La communauté de vie n’est pas la cohabitation

Mots-clefs : Mariage, Communauté de vie, Aspect matériel, Aspect affectif, Cohabitation, Déclaration de nationalité française

Pour des motifs d’ordre professionnel, les époux peuvent avoir un domicile distinct, sans qu’il soit pour autant porté atteinte à la communauté de vie.

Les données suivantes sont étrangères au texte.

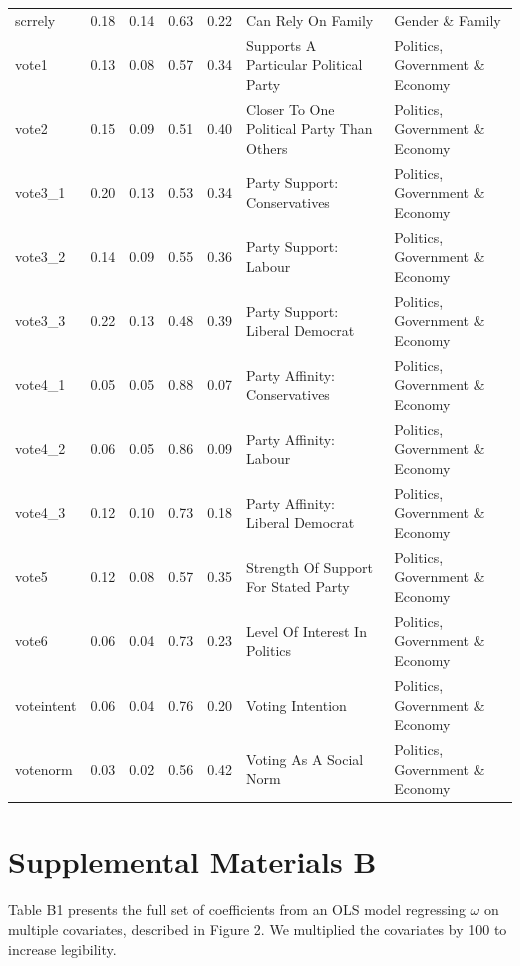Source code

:\documentclass[
  12pt,
]{article}
\begin{document}
\begin{landscape}
\begin{scriptsize}
\begin{longtable}{|p{1.75in}|p{0.3in}|p{0.3in}|p{0.3in}|p{0.3in}|p{2.5in}|p{2.5in}}
scrrely & 0.18 & 0.14 & 0.63 & 0.22 & Can Rely On Family & Gender \& Family \\ 
vote1 & 0.13 & 0.08 & 0.57 & 0.34 & Supports A Particular Political Party & Politics, Government \& Economy \\ 
vote2 & 0.15 & 0.09 & 0.51 & 0.40 & Closer To One Political Party Than Others & Politics, Government \& Economy \\ 
vote3\_1 & 0.20 & 0.13 & 0.53 & 0.34 & Party Support: Conservatives & Politics, Government \& Economy \\ 
vote3\_2 & 0.14 & 0.09 & 0.55 & 0.36 & Party Support: Labour & Politics, Government \& Economy \\ 
vote3\_3 & 0.22 & 0.13 & 0.48 & 0.39 & Party Support: Liberal Democrat & Politics, Government \& Economy \\ 
vote4\_1 & 0.05 & 0.05 & 0.88 & 0.07 & Party Affinity: Conservatives & Politics, Government \& Economy \\ 
vote4\_2 & 0.06 & 0.05 & 0.86 & 0.09 & Party Affinity: Labour & Politics, Government \& Economy \\ 
vote4\_3 & 0.12 & 0.10 & 0.73 & 0.18 & Party Affinity: Liberal Democrat & Politics, Government \& Economy \\ 
vote5 & 0.12 & 0.08 & 0.57 & 0.35 & Strength Of Support For Stated Party & Politics, Government \& Economy \\ 
vote6 & 0.06 & 0.04 & 0.73 & 0.23 & Level Of Interest In Politics & Politics, Government \& Economy \\ 
voteintent & 0.06 & 0.04 & 0.76 & 0.20 & Voting Intention & Politics, Government \& Economy \\ 
votenorm & 0.03 & 0.02 & 0.56 & 0.42 & Voting As A Social Norm & Politics, Government \& Economy \\ 
\bottomrule
\end{longtable}
\end{scriptsize}

\end{landscape}
\newpage

\hypertarget{supplemental-materials-b}{%
\section{Supplemental Materials B}\label{supplemental-materials-b}}

Table B1 presents the full set of coefficients from an OLS model
regressing \(\omega\) on multiple covariates, described in Figure 2. We
multiplied the covariates by 100 to increase legibility.
\end{document}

La communauté de vie exigée pour acquérir la nationalité ne diffère pas de celle définie comme une obligation du mariage par l'article 215, alinéa 1er, du Code civil, qui dispose que les époux s'obligent mutuellement à une communauté de vie. C'est là le cœur des droits et devoirs qui naissent du mariage et, en matière de nationalité, l’élément essentiel d’appréciation de la réalité et de la sincérité de l'intention matrimoniale des époux. Cela étant, la communauté de vie ne se réduit pas à la cohabitation, ce que rappelle la décision rapportée.

En l’espèce, quatre ans après son mariage avec un Français, une femme de nationalité algérienne avait souscrit, comme le permet la loi française, une déclaration de nationalité française. Celle-ci avait été rejetée au motif que la preuve de la communauté de vie tant matérielle qu’affective des époux n’avait pas été établie, l’épouse travaillant en région parisienne alors que son mari, lui, habitait dans la Creuse. Le couple avait alors assigné le ministère public afin de contester le refus d’enregistrement de la déclaration de l’épouse.

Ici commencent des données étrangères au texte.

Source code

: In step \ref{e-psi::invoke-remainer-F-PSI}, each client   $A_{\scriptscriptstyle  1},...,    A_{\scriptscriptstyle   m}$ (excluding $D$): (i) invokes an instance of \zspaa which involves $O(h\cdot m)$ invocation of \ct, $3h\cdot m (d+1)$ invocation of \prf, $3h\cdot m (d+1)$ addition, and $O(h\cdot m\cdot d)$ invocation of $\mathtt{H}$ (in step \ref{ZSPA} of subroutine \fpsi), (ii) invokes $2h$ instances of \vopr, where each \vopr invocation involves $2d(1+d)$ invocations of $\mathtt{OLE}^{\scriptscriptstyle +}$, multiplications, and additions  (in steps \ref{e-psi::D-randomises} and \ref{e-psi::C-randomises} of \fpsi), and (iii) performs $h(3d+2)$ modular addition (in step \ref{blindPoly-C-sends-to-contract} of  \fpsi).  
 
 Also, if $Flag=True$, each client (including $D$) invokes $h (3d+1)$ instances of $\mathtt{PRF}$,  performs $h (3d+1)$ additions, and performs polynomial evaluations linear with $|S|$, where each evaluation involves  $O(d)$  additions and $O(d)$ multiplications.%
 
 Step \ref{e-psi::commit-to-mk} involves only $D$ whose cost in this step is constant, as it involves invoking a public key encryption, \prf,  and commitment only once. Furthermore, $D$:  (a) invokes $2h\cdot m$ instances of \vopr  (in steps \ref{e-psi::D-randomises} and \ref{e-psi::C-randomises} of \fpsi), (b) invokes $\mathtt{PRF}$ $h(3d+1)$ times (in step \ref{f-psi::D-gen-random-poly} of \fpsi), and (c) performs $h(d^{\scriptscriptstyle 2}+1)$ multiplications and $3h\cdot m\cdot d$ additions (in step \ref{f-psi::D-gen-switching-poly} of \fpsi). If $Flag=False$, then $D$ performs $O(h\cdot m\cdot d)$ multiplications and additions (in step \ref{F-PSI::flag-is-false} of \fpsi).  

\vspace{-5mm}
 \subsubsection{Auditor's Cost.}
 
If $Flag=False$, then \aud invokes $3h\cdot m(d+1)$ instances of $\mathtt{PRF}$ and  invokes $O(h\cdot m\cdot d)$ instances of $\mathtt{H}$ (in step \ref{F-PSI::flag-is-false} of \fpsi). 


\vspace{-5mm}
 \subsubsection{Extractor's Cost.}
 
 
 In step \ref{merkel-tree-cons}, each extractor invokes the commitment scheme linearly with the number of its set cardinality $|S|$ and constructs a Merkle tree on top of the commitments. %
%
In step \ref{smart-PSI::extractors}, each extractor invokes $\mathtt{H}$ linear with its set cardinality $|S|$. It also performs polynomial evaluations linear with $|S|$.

Rejetant cette contestation, la cour d’appel retint que les époux avaient cessé de vivre ensemble un an après leur mariage, à une date correspondant à la prise de fonctions de l’épouse en région parisienne, le mari ayant choisi de vivre dans la Creuse ; malgré l’argument avancé par le couple de l’impossibilité de rapprocher leurs lieux de travail, ce mode de vie, apprécié par les juges du fond comme un libre choix, fut jugé contraire à la communauté de vie « tant affective que matérielle », et ininterrompue, exigée par la loi.

Cet arrêt est cassé au visa des articles 21-2108 et 215 du Code civil, le seul constat de domiciles distincts ne suffisant pas à caractériser l’atteinte à la communauté de vie des époux.

Certes, la cohabitation se présente comme le premier signe de la communauté de vie qu’exige le mariage. Toutefois, depuis la loi n° 75-617 du 11 juillet 1975, il est admis que les conjoints aient des domiciles distincts (C. civ., art. 108) sans qu'il soit pour autant porté atteinte aux règles relatives à la communauté de vie. L'existence de deux domiciles ne laisse donc nullement présumer l'absence de vie commune : celle-ci se déroule au lieu dit « résidence de la famille », que les époux choisissent d'un commun accord (C. civ., art. 215, al. 2).Tel est le droit commun du mariage.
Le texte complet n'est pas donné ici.